» **Task to complete**
Read through the material below and find each line that has the word "done"; copy it.
[[ Data extracts, beginning ]]
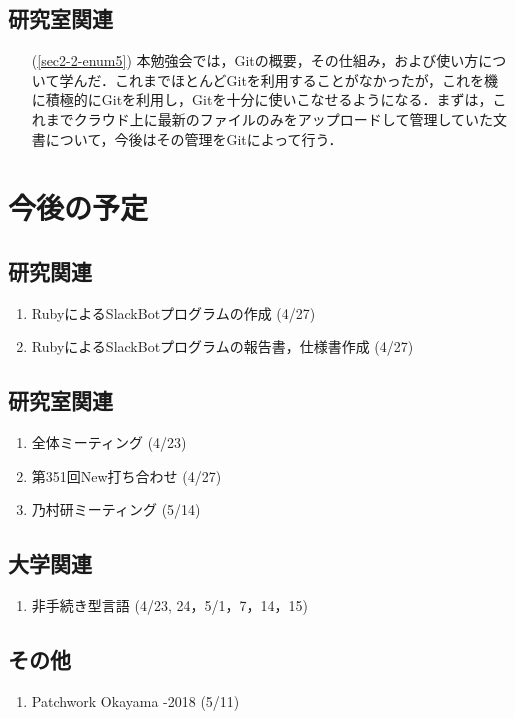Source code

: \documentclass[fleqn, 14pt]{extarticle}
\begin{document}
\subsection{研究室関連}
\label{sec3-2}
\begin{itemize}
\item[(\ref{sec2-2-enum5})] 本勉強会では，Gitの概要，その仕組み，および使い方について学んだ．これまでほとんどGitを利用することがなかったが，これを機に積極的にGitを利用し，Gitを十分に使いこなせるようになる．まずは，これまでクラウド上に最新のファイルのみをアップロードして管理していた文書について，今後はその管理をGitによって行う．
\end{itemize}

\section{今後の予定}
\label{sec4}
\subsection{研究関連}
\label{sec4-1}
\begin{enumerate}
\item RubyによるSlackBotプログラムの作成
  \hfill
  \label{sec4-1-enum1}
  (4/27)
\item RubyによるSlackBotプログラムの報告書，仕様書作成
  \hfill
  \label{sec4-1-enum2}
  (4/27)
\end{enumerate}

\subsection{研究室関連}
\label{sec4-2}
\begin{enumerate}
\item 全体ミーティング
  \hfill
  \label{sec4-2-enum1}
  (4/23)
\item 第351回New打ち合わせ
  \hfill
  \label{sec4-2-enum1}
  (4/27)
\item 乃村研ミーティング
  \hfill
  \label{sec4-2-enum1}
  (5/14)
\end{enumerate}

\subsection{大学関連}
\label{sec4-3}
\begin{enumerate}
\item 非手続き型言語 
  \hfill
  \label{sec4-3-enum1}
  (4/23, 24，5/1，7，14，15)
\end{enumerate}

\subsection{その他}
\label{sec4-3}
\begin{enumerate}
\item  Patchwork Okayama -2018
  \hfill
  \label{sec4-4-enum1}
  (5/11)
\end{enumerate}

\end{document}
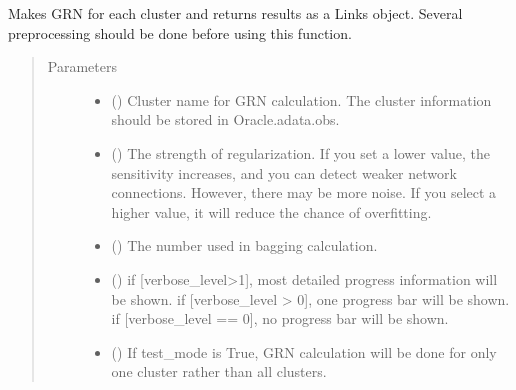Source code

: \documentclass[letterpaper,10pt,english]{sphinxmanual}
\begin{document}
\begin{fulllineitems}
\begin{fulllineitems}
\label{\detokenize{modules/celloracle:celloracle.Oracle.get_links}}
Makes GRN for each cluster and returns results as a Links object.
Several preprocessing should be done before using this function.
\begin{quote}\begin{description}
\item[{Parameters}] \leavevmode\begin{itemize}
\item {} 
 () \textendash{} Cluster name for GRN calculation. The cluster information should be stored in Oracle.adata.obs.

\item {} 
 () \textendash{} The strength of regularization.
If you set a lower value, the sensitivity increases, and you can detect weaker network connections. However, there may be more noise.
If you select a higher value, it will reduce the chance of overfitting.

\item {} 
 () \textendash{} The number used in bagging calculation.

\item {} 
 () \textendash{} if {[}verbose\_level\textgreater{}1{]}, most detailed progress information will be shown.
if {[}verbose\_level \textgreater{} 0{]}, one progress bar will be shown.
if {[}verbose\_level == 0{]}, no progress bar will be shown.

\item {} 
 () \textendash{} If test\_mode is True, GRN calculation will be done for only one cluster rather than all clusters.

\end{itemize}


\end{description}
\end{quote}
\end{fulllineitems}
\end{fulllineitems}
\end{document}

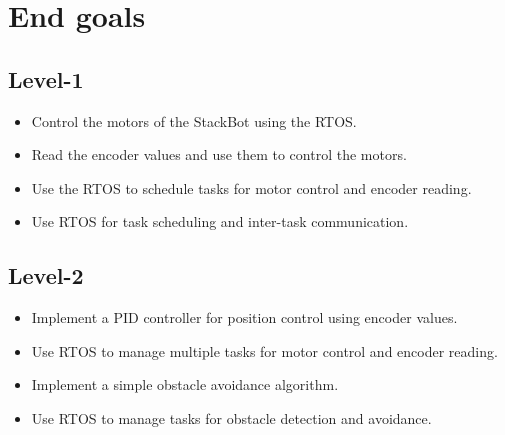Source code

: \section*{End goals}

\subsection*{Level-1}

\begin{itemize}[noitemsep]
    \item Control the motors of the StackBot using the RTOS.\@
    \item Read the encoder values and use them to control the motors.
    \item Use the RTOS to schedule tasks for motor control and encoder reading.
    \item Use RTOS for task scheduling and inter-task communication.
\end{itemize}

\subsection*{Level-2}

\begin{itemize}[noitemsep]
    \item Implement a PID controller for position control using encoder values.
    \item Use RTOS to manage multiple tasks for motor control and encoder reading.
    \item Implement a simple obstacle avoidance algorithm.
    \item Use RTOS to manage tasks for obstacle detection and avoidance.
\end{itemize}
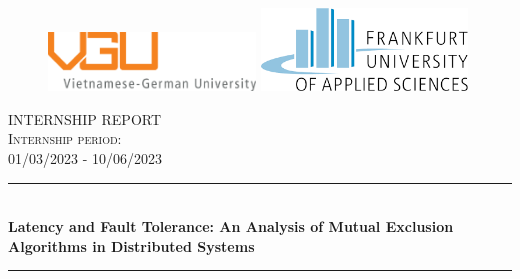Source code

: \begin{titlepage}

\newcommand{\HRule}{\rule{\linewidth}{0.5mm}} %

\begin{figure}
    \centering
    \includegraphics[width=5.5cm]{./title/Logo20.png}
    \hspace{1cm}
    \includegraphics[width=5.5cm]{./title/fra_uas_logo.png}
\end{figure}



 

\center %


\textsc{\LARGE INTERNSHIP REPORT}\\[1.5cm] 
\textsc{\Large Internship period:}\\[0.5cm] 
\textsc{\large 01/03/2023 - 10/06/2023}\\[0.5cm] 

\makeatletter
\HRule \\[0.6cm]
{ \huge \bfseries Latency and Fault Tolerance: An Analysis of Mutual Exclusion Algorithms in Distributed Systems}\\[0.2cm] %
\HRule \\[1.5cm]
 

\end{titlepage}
[[ Data extracts, end ]]
» **Solution**
Several preprocessing should be done before using this function.
 () \textendash{} If test\_mode is True, GRN calculation will be done for only one cluster rather than all clusters.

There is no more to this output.